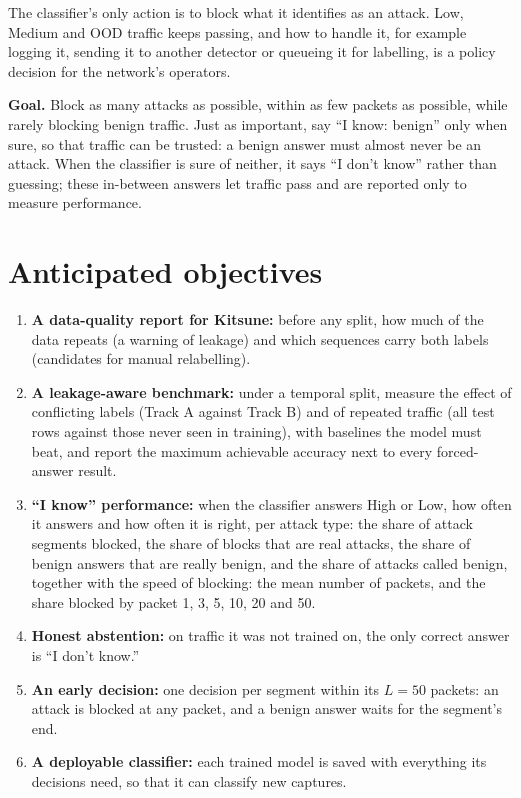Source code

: \documentclass[11pt]{article}
\begin{document}
The classifier's only action is to block what it identifies as an attack. Low, Medium and OOD traffic keeps passing, and how to handle it, for example logging it, sending it to another detector or queueing it for labelling, is a policy decision for the network's operators.

\textbf{Goal.} Block as many attacks as possible, within as few packets as possible, while rarely blocking benign traffic. Just as important, say ``I know: benign'' only when sure, so that traffic can be trusted: a benign answer must almost never be an attack. When the classifier is sure of neither, it says ``I don't know'' rather than guessing; these in-between answers let traffic pass and are reported only to measure performance.

\section{Anticipated objectives}

\begin{enumerate}
  \item \textbf{A data-quality report for Kitsune:} before any split, how much of the data repeats (a warning of leakage) and which sequences carry both labels (candidates for manual relabelling).
  \item \textbf{A leakage-aware benchmark:} under a temporal split, measure the effect of conflicting labels (Track A against Track B) and of repeated traffic (all test rows against those never seen in training), with baselines the model must beat, and report the maximum achievable accuracy next to every forced-answer result.
  \item \textbf{``I know'' performance:} when the classifier answers High or Low, how often it answers and how often it is right, per attack type: the share of attack segments blocked, the share of blocks that are real attacks, the share of benign answers that are really benign, and the share of attacks called benign, together with the speed of blocking: the mean number of packets, and the share blocked by packet 1, 3, 5, 10, 20 and 50.
  \item \textbf{Honest abstention:} on traffic it was not trained on, the only correct answer is ``I don't know.''
  \item \textbf{An early decision:} one decision per segment within its $L = 50$ packets: an attack is blocked at any packet, and a benign answer waits for the segment's end.
  \item \textbf{A deployable classifier:} each trained model is saved with everything its decisions need, so that it can classify new captures.
\end{enumerate}
\end{document}
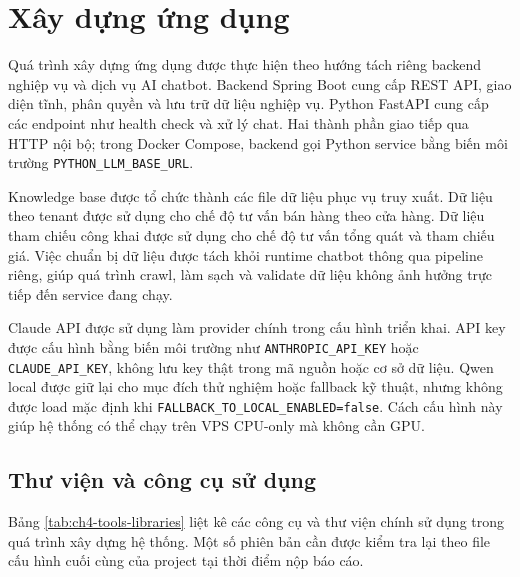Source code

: \documentclass[../DoAn.tex]{subfiles}
\begin{document}
\section{Xây dựng ứng dụng}

Quá trình xây dựng ứng dụng được thực hiện theo hướng tách riêng backend nghiệp vụ và dịch vụ AI chatbot. Backend Spring Boot cung cấp REST API, giao diện tĩnh, phân quyền và lưu trữ dữ liệu nghiệp vụ. Python FastAPI cung cấp các endpoint như health check và xử lý chat. Hai thành phần giao tiếp qua HTTP nội bộ; trong Docker Compose, backend gọi Python service bằng biến môi trường \texttt{PYTHON\_LLM\_BASE\_URL}.

Knowledge base được tổ chức thành các file dữ liệu phục vụ truy xuất. Dữ liệu theo tenant được sử dụng cho chế độ tư vấn bán hàng theo cửa hàng. Dữ liệu tham chiếu công khai được sử dụng cho chế độ tư vấn tổng quát và tham chiếu giá. Việc chuẩn bị dữ liệu được tách khỏi runtime chatbot thông qua pipeline riêng, giúp quá trình crawl, làm sạch và validate dữ liệu không ảnh hưởng trực tiếp đến service đang chạy.

Claude API được sử dụng làm provider chính trong cấu hình triển khai. API key được cấu hình bằng biến môi trường như \texttt{ANTHROPIC\_API\_KEY} hoặc \texttt{CLAUDE\_API\_KEY}, không lưu key thật trong mã nguồn hoặc cơ sở dữ liệu. Qwen local được giữ lại cho mục đích thử nghiệm hoặc fallback kỹ thuật, nhưng không được load mặc định khi \texttt{FALLBACK\_TO\_LOCAL\_ENABLED=false}. Cách cấu hình này giúp hệ thống có thể chạy trên VPS CPU-only mà không cần GPU.

\subsection{Thư viện và công cụ sử dụng}

Bảng \ref{tab:ch4-tools-libraries} liệt kê các công cụ và thư viện chính sử dụng trong quá trình xây dựng hệ thống. Một số phiên bản cần được kiểm tra lại theo file cấu hình cuối cùng của project tại thời điểm nộp báo cáo.
\end{document}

# # # # #

— What to do —
Where a line in the entries holds the word "blocked", copy that line.

— Written solution —
  \item \textbf{``I know'' performance:} when the classifier answers High or Low, how often it answers and how often it is right, per attack type: the share of attack segments blocked, the share of blocks that are real attacks, the share of benign answers that are really benign, and the share of attacks called benign, together with the speed of blocking: the mean number of packets, and the share blocked by packet 1, 3, 5, 10, 20 and 50.
  \item \textbf{An early decision:} one decision per segment within its $L = 50$ packets: an attack is blocked at any packet, and a benign answer waits for the segment's end.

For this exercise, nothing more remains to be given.